BRIEF
Each line below that contains the word "equations" must be copied.

(Plain-text document sources)

====================

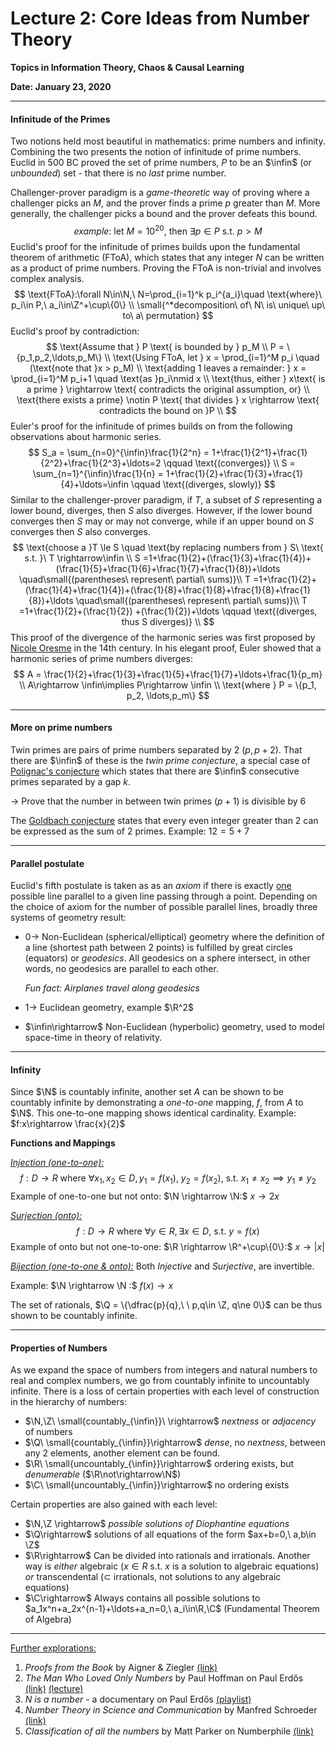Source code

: # Lecture 2: Core Ideas from Number Theory

**Topics in Information Theory, Chaos & Causal Learning**

**Date: January 23, 2020**

  

------

#### Infinitude of the Primes

Two notions held most beautiful in mathematics: prime numbers and infinity. Combining the two presents the notion of infinitude of prime numbers. Euclid in 500 BC proved the set of prime numbers, $P$ to be an $\infin$ (or *unbounded*) set - that there is no *last* prime number.

Challenger-prover paradigm is a *game-theoretic* way of proving where a challenger picks an $M$, and the prover finds a prime $p$ greater than $M$. More generally, the challenger picks a bound and the prover defeats this bound.
$$
example:\ \text{let}\ M=10^{20},\ \text{then}\ \exists p\in P\ \text{s.t.}\ p>M
$$
Euclid's proof for the infinitude of primes builds upon the fundamental theorem of arithmetic (FToA), which states that any integer $N$ can be written as a product of prime numbers. Proving the FToA is non-trivial and involves complex analysis. 
$$
\text{FToA}:\forall N\in\N,\ N=\prod_{i=1}^k p_i^{a_i}\quad \text{where}\ p_i\in P,\ a_i\in\Z^+\cup\{0\} \\
\small{^*decomposition\ of\ N\ is\ unique\ up\ to\ a\ permutation}
$$
Euclid's proof by contradiction:
$$
\text{Assume that } P \text{ is bounded by } p_M \\
P = \{p_1,p_2,\ldots,p_M\} \\
\text{Using FToA, let } x = \prod_{i=1}^M p_i \quad (\text{note that }x > p_M) \\
\text{adding 1 leaves a remainder: } x = \prod_{i=1}^M p_i+1 \quad \text{as }p_i\nmid x \\
\text{thus, either } x\text{ is a prime } \rightarrow \text{ contradicts the original assumption, or} \\
\text{there exists a prime} \notin P \text{ that divides } x \rightarrow \text{ contradicts the bound on }P \\
$$
Euler's proof for the infinitude of primes builds on from the following observations about harmonic series.
$$
S_a = \sum_{n=0}^{\infin}\frac{1}{2^n} = 1+\frac{1}{2^1}+\frac{1}{2^2}+\frac{1}{2^3}+\ldots=2 \qquad \text{(converges)} \\
S = \sum_{n=1}^{\infin}\frac{1}{n} = 1+\frac{1}{2}+\frac{1}{3}+\frac{1}{4}+\ldots=\infin \qquad \text{(diverges, slowly)}
$$
Similar to the challenger-prover paradigm, if $T$, a subset of $S$ representing a lower bound, diverges, then $S$ also diverges. However, if the lower bound converges then $S$ may or may not converge, while if an upper bound on $S$ converges then $S$ also converges.
$$
\text{choose a }T \le S \quad \text{by replacing numbers from } S\ \text{ s.t. }\ T \rightarrow\infin \\
S =1+\frac{1}{2}+(\frac{1}{3}+\frac{1}{4})+(\frac{1}{5}+\frac{1}{6}+\frac{1}{7}+\frac{1}{8})+\ldots \quad\small{(parentheses\ represent\ partial\ sums)}\\
T =1+\frac{1}{2}+(\frac{1}{4}+\frac{1}{4})+(\frac{1}{8}+\frac{1}{8}+\frac{1}{8}+\frac{1}{8})+\ldots \quad\small{(parentheses\ represent\ partial\ sums)}\\
T =1+\frac{1}{2}+(\frac{1}{2}) +(\frac{1}{2})+\ldots \qquad \text{(diverges, thus S diverges)} \\
$$
This proof of the divergence of the harmonic series was first proposed by [Nicole Oresme](https://en.wikipedia.org/wiki/Nicole_Oresme#Mathematics) in the 14th century. In his elegant proof, Euler showed that a harmonic series of prime numbers diverges:
$$
A = \frac{1}{2}+\frac{1}{3}+\frac{1}{5}+\frac{1}{7}+\ldots+\frac{1}{p_m} \\
A\rightarrow \infin\implies P\rightarrow \infin \\
\text{where } P = \{p_1, p_2, \ldots,p_m\}
$$

------

#### More on prime numbers

Twin primes are pairs of prime numbers separated by 2 $(p,p+2)$. That there are $\infin$ of these is the *twin prime conjecture*, a special case of [Polignac's conjecture](https://en.wikipedia.org/wiki/Twin_prime#Polignac's_conjecture) which states that there are $\infin$ consecutive primes separated by a gap $k$.

$\rightarrow$ Prove that the number in between twin primes $(p+1)$ is divisible by 6

The [Goldbach conjecture](https://en.wikipedia.org/wiki/Goldbach%27s_conjecture) states that every even integer greater than 2 can be expressed as the sum of 2 primes. Example: $12=5+7$

------

#### Parallel postulate

Euclid's fifth postulate is taken as as an *axiom* if there is exactly <u>one</u> possible line parallel to a given line passing through a point. Depending on the choice of axiom for the number of possible parallel lines, broadly three systems of geometry result:

- $0\rightarrow$ Non-Euclidean (spherical/elliptical) geometry where the definition of a line (shortest path between 2 points) is fulfilled by great circles (equators) or *geodesics*. All geodesics on a sphere intersect, in other words, no geodesics are parallel to each other.

  *Fun fact: Airplanes travel along geodesics*

- $1\rightarrow$ Euclidean geometry, example $\R^2$

- $\infin\rightarrow$ Non-Euclidean (hyperbolic) geometry, used to model space-time in theory of relativity.

------

#### Infinity

Since $\N$ is countably infinite, another set $A$ can be shown to be countably infinite by demonstrating a *one-to-one* mapping, $f$, from $A$ to $\N$. This one-to-one mapping shows identical cardinality. Example: $f:x\rightarrow \frac{x}{2}$

**Functions and Mappings**

<u>*Injection (one-to-one):*</u> 
$$
f:D\rightarrow R\ \text{where}\ \forall x_1,x_2\in D,\, y_1=f(x_1),\ y_2=f(x_2),\ \text{s.t. }x_1\ne x_2\implies y_1\ne y_2
$$
Example of one-to-one but not onto: $\N \rightarrow \N:$ $x\rightarrow 2x$

<u>*Surjection (onto):*</u> 
$$
f:D\rightarrow R\ \text{where}\ \forall y\in R,\, \exists x\in D,\ \text{s.t. }y=f(x)
$$
Example of onto but not one-to-one: $\R \rightarrow \R^+\cup\{0\}:$ $x\rightarrow |x|$

<u>*Bijection (one-to-one & onto):*</u> Both *Injective* and *Surjective*, are invertible.

Example: $\N \rightarrow \N :$ $f(x)\rightarrow x$

The set of rationals, $\Q = \{\dfrac{p}{q},\ \ p,q\in \Z, q\ne 0\}$ can be thus shown to be countably infinite.

------

#### Properties of Numbers

As we expand the space of numbers from integers and natural numbers to real and complex numbers, we go from countably infinite to uncountably infinite. There is a loss of certain properties with each level of construction in the hierarchy of numbers:

- $\N,\Z\ \small{countably_{\infin}}\ \rightarrow$ *nextness* or *adjacency* of numbers
- $\Q\ \small{countably_{\infin}}\rightarrow$ *dense*, no *nextness*, between any 2 elements, another element can be found.
- $\R\ \small{uncountably_{\infin}}\rightarrow$ ordering exists, but *denumerable* ($\R\not\rightarrow\N$)
- $\C\ \small{uncountably_{\infin}}\rightarrow$ no ordering exists

Certain properties are also gained with each level:

- $\N,\Z \rightarrow$ *possible solutions of Diophantine equations*
- $\Q\rightarrow$ solutions of all equations of the form $ax+b=0,\ a,b\in \Z$ 
- $\R\rightarrow$ Can be divided into rationals and irrationals. Another way is *either* algebraic ($x\in R$ s.t. $x$ is a solution to algebraic equations) *or* transcendental ($\subset$ irrationals, not solutions to any algebraic equations)
- $\C\rightarrow$ Always contains all possible solutions to $a_1x^n+a_2x^{n-1}+\ldots+a_n=0,\  a_i\in\R,\C$ (Fundamental Theorem of Algebra)

------

<u>Further explorations:</u>

1. *Proofs from the Book* by Aigner & Ziegler [(link)](https://www.springer.com/gp/book/9783642008566)
2. *The Man Who Loved Only Numbers* by Paul Hoffman on Paul Erdős [(link)](https://en.wikipedia.org/wiki/The_Man_Who_Loved_Only_Numbers) [(lecture)](https://www.youtube.com/watch?v=9634A0iBw7w)
3. *N is a number* - a documentary on Paul Erdős [(playlist)](https://www.youtube.com/playlist?list=PL6180F0E2E9F9F293)
4. *Number Theory in Science and Communication* by Manfred Schroeder [(link)](https://www.springer.com/gp/book/9783540852971)
5. *Classification of all the numbers* by Matt Parker on Numberphile [(link)](https://www.youtube.com/watch?v=5TkIe60y2GI)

====================

WRITTEN REPLY
- $\N,\Z \rightarrow$ *possible solutions of Diophantine equations*
- $\Q\rightarrow$ solutions of all equations of the form $ax+b=0,\ a,b\in \Z$ 
- $\R\rightarrow$ Can be divided into rationals and irrationals. Another way is *either* algebraic ($x\in R$ s.t. $x$ is a solution to algebraic equations) *or* transcendental ($\subset$ irrationals, not solutions to any algebraic equations)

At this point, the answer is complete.